◆ ABOUT THIS EXERCISE ◆
Pictures do not belong in the copy; quote every entry below exactly.

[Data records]
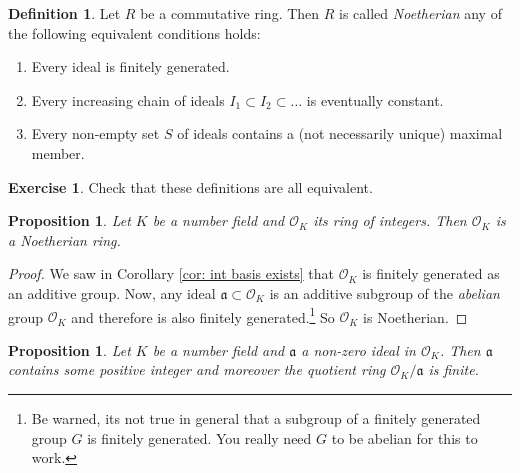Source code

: \documentclass[11pt,a4paper]{report}
\theoremstyle{plain}
\newtheorem{prop}[subsection]{Proposition}
\theoremstyle{definition}
\newtheorem{defn}[subsection]{Definition}
\theoremstyle{definition}
\newtheorem{rmrk}[subsection]{Remark}
\newtheorem{question}[subsection]{Exercise}
\def \OO {\mathcal{O}}
\def\gotha{\mathfrak{a}}
\begin{document}
\begin{defn}\label{defn: noeth ring}
Let $R$ be a commutative ring. Then $R$ is called \textit{Noetherian} any of the following equivalent conditions holds:

\begin{enumerate}
	\item 	 Every ideal is finitely generated.
	\item Every increasing chain of ideals $I_1 \subset I_2 \subset \dots$ is eventually constant.
	\item Every non-empty set $S$ of ideals contains a (not necessarily unique) maximal member.	
\end{enumerate}

\end{defn}

\begin{question}
Check that these definitions are all equivalent.
\end{question}


\begin{prop}\label{prop: ring of ints is noeth}
Let $K$ be a number field and $\OO_K$ its ring of integers. Then $\OO_K$ is a Noetherian ring.
\end{prop}

\begin{proof}
We saw in Corollary \ref{cor: int basis exists} that $\OO_K$ is finitely generated as an additive group. Now, any ideal $\gotha \subset \OO_K$ is an additive subgroup of the \textit{abelian} group $\OO_K$ and therefore is also finitely generated.\footnote{Be warned, its not true in general that a subgroup of a finitely generated group $G$ is finitely generated. You really need $G$ to be abelian for this to work.} So $\OO_K$ is Noetherian.
\end{proof}





\begin{prop}\label{prop: quot of ideal is finite}
Let $K$ be a number field and $\gotha$ a non-zero ideal in $\OO_K$. Then $\gotha$ contains some positive integer and moreover the quotient ring $\OO_K /\gotha$ is finite.
\end{prop}
\end{document}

◆ SOLUTION TO THIS TASK ◆
Source code

: \documentclass[11pt,a4paper]{report}
\theoremstyle{plain}
\newtheorem{prop}[subsection]{Proposition}
\theoremstyle{definition}
\newtheorem{defn}[subsection]{Definition}
\theoremstyle{definition}
\newtheorem{rmrk}[subsection]{Remark}
\newtheorem{question}[subsection]{Exercise}
\def \OO {\mathcal{O}}
\def\gotha{\mathfrak{a}}
\begin{document}
\begin{defn}\label{defn: noeth ring}
Let $R$ be a commutative ring. Then $R$ is called \textit{Noetherian} any of the following equivalent conditions holds:

\begin{enumerate}
	\item 	 Every ideal is finitely generated.
	\item Every increasing chain of ideals $I_1 \subset I_2 \subset \dots$ is eventually constant.
	\item Every non-empty set $S$ of ideals contains a (not necessarily unique) maximal member.	
\end{enumerate}

\end{defn}

\begin{question}
Check that these definitions are all equivalent.
\end{question}


\begin{prop}\label{prop: ring of ints is noeth}
Let $K$ be a number field and $\OO_K$ its ring of integers. Then $\OO_K$ is a Noetherian ring.
\end{prop}

\begin{proof}
We saw in Corollary \ref{cor: int basis exists} that $\OO_K$ is finitely generated as an additive group. Now, any ideal $\gotha \subset \OO_K$ is an additive subgroup of the \textit{abelian} group $\OO_K$ and therefore is also finitely generated.\footnote{Be warned, its not true in general that a subgroup of a finitely generated group $G$ is finitely generated. You really need $G$ to be abelian for this to work.} So $\OO_K$ is Noetherian.
\end{proof}





\begin{prop}\label{prop: quot of ideal is finite}
Let $K$ be a number field and $\gotha$ a non-zero ideal in $\OO_K$. Then $\gotha$ contains some positive integer and moreover the quotient ring $\OO_K /\gotha$ is finite.
\end{prop}
\end{document}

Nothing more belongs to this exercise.